Myanmar's opposition lawmakers are due to take their seats in the nation's fledgling parliament on Wednesday, in a session likely to be dominated by recent deadly communal unrest.
After years muffled by the repressive former junta, National League for Democracy (NLD) members will attend the new parliament session, with violence in western Rakhine state, economic reform and foreign investment leading the agenda.
Parliament, still led by the military and its political allies, will discuss the deadly communal violence in June between communal Buddhist Rakhine and Muslim Rohingya which left dozens dead and tens of thousands homeless.
A state of emergency is still in place after the outbreak of violence, which prompted reformist President Thein Sein to warn it could damage the country's emergence from decades of military rule.
In a statement on the presidential website late Tuesday, Thein Sein stressed resolution to communal conflicts was the "foundation of the nation building process".
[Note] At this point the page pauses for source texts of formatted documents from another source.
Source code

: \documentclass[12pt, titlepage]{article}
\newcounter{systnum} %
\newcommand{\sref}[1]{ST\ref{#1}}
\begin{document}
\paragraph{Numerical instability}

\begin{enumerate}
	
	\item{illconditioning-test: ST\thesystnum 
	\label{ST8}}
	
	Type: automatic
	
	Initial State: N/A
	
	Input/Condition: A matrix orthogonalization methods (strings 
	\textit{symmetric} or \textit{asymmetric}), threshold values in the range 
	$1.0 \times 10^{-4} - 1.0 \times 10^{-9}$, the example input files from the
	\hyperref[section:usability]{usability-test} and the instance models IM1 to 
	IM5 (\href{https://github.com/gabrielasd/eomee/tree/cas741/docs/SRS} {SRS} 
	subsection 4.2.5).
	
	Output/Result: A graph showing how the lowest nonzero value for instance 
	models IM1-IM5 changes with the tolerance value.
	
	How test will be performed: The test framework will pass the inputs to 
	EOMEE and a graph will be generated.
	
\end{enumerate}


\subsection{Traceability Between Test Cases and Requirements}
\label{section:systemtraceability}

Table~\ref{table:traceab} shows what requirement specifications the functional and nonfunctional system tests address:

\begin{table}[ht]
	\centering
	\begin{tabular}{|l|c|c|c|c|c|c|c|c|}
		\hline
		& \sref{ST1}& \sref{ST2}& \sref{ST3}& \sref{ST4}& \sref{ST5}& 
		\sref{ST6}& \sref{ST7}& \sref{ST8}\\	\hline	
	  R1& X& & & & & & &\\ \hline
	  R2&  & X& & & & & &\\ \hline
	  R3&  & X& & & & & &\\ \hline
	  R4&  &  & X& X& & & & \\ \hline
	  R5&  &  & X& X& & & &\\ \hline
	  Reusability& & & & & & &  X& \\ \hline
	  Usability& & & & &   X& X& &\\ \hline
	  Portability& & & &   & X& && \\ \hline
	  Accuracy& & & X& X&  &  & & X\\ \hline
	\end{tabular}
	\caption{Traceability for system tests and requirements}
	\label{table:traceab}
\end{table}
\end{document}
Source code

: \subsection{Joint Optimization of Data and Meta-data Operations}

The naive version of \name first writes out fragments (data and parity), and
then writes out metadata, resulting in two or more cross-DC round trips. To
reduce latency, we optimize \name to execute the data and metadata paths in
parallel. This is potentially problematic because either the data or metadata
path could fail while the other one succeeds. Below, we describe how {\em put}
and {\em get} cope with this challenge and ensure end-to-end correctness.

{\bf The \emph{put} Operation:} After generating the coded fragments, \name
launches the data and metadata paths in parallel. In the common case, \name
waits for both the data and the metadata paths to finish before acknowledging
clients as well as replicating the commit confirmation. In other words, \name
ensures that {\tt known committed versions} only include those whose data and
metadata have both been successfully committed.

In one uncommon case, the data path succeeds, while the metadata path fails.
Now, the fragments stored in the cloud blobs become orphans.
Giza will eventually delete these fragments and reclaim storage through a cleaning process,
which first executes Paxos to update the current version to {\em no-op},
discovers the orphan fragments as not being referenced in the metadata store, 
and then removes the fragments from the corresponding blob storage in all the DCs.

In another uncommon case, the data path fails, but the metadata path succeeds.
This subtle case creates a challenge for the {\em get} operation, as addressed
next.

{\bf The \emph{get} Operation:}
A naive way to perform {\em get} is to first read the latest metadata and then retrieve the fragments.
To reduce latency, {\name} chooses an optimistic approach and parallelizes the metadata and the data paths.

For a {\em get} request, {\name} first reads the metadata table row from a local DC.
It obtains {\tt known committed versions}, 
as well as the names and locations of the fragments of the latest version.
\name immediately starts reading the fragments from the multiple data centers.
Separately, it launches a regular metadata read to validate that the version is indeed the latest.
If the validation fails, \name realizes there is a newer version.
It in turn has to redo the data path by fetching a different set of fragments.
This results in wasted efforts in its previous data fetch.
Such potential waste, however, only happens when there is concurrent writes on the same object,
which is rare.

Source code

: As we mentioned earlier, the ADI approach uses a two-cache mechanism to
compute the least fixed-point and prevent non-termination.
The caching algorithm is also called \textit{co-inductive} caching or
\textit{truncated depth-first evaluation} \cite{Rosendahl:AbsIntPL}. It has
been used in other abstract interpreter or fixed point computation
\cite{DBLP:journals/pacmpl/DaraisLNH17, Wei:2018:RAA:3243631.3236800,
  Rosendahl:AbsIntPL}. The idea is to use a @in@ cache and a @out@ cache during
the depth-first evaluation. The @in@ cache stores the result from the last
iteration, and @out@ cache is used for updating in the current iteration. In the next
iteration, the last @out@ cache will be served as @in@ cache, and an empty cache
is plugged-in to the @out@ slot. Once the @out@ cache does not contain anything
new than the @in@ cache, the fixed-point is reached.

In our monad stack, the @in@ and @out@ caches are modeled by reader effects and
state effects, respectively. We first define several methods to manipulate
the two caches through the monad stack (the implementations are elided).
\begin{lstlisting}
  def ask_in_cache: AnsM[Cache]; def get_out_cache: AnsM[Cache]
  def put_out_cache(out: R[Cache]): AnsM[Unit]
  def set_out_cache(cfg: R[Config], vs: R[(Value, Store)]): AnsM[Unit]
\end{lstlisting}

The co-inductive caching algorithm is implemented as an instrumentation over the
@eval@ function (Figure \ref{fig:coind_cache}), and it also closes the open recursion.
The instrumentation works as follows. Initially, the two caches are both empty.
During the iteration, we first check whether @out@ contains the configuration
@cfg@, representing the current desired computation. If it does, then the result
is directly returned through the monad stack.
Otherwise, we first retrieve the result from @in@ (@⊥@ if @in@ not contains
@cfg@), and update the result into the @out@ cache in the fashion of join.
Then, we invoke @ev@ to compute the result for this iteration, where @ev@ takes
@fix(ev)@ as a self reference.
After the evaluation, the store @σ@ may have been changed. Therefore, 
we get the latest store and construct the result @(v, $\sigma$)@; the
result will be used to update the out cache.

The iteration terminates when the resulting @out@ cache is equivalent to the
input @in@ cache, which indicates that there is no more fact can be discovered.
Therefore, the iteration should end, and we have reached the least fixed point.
Also up for discussion will be the crafting of a new foreign investment law to govern the expected rush of overseas cash into the once secretive state and other measures to bolster Myanmar's long-neglected economy.
Opposition leader Aung San Suu Kyi, who will miss the first few sessions as she recovers from her gruelling European tour, said Tuesday the NLD will join "the legislative concert" and push for greater "transparency" once inside parliament.
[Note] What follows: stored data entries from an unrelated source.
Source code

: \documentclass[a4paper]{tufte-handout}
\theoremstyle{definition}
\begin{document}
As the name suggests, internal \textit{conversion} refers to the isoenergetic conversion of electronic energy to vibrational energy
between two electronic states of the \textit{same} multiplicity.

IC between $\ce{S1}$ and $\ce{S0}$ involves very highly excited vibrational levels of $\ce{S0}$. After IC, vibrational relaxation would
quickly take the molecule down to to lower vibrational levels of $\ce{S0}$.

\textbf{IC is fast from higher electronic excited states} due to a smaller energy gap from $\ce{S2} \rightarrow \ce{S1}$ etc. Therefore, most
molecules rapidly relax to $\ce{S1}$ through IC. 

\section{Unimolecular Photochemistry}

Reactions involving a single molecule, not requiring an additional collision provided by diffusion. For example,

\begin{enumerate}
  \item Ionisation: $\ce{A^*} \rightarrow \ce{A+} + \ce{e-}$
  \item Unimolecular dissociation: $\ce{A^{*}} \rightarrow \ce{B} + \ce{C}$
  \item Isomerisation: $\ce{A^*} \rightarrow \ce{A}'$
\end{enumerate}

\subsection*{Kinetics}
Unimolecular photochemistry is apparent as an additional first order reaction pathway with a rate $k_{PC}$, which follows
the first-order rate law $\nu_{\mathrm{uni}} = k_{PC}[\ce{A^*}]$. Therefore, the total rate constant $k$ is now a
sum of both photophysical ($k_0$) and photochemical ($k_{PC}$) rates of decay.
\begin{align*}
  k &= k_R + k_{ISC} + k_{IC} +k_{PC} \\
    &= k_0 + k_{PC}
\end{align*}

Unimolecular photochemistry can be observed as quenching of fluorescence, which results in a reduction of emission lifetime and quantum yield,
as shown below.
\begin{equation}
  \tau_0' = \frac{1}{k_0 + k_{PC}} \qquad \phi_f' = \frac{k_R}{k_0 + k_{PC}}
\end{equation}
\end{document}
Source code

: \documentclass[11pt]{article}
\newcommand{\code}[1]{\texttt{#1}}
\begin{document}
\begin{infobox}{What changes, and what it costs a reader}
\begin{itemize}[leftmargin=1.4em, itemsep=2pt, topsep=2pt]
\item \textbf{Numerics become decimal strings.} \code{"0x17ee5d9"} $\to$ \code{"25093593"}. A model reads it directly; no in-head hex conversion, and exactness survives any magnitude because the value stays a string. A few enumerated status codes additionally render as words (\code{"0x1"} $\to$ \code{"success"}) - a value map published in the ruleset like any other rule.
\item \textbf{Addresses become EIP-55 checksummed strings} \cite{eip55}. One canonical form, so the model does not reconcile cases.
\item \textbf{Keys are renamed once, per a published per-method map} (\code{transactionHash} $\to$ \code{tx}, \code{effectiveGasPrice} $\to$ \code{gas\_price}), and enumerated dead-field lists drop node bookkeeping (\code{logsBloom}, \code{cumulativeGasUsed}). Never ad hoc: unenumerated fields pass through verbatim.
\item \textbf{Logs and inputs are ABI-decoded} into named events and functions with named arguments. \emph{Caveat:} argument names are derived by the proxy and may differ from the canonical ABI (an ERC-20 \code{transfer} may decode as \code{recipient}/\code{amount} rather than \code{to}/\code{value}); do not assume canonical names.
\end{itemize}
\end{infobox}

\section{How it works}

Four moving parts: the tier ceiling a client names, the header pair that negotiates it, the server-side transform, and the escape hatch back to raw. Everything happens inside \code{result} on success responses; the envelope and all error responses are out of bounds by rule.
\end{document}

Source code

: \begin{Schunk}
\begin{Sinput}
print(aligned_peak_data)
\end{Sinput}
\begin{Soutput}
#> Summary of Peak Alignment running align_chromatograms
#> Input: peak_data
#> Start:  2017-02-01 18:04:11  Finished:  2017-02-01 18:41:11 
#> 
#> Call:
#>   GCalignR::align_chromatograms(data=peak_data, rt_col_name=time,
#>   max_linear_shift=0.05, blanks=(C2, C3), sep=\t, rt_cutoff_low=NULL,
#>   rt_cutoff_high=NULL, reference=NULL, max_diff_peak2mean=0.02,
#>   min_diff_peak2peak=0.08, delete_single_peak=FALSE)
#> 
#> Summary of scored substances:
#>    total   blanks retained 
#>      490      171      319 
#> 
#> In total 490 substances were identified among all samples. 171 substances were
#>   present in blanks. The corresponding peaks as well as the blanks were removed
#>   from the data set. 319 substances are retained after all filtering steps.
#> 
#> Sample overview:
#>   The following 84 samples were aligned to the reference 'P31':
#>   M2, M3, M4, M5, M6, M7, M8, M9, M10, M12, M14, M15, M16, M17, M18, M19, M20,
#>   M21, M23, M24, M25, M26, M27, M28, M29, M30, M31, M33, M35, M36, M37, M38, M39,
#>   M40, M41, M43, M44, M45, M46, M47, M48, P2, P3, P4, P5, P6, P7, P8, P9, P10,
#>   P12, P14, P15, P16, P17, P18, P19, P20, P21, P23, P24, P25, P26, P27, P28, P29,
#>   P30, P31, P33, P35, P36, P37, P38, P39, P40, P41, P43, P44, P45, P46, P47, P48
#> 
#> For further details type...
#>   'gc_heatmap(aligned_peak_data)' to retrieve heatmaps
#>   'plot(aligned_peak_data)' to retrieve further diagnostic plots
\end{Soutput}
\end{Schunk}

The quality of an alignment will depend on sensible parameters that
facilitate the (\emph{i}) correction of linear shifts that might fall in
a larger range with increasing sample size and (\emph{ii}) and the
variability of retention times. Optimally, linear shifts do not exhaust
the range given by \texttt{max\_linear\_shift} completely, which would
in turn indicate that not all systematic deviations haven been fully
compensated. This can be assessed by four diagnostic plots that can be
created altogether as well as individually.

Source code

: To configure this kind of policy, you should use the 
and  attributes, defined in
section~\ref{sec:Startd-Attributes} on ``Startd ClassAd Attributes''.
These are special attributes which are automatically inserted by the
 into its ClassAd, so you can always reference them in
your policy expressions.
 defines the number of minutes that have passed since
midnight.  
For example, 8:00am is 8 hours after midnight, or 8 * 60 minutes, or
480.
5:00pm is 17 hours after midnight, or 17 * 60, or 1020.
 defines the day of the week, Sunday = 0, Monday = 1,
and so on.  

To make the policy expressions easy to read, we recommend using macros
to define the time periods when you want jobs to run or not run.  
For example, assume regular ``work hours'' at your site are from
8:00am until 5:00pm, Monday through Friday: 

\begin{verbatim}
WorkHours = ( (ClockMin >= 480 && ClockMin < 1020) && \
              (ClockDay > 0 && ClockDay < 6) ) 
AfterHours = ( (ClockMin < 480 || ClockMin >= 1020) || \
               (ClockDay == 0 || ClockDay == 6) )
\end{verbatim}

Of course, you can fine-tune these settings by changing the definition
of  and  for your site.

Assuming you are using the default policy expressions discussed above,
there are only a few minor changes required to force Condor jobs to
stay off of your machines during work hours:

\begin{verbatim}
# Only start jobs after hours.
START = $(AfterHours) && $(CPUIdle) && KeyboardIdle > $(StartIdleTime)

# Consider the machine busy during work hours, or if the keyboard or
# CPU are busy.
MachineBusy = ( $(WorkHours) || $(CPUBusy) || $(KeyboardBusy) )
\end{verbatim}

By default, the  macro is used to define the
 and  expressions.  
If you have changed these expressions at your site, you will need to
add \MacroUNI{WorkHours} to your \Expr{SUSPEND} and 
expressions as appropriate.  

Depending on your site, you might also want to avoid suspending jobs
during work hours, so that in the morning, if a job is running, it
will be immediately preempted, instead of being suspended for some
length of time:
The 67-year-old, who returned on Saturday from a triumphant five-nation European tour, was swept into parliament in landmark April by-elections that saw the NLD win 43 of the 44 seats it contested.
She will now travel to the capital Naypyidaw over the weekend, after visiting her constituency following more than a month's absence, to make her debut as an MP on Monday.
The session recasts the NLD from the role of dissidents to the heart of Myanmar's political decision making, offering an opportunity to shape policy as well as posing the challenge of governing for the first time.
"It (parliament) is the best stage to illustrate our efforts towards democracy," said the lower house MP Phyo Min Thein who won his seat in Hlegu township in Yangon region.
"As the main opposition in parliament we must strengthen our teamwork," he added.
The session resumes a day after around 20 political prisoners were included in a Myanmar jail amnesty.
The 88 Generation Students Group, which played a key part in a 1988 uprising against the former junta, said political inmates held around the country were among a group of 46 prisoners authorities began to release on Tuesday morning.
It is unclear how long the session will last as it is up to the speaker to call an end to proceedings.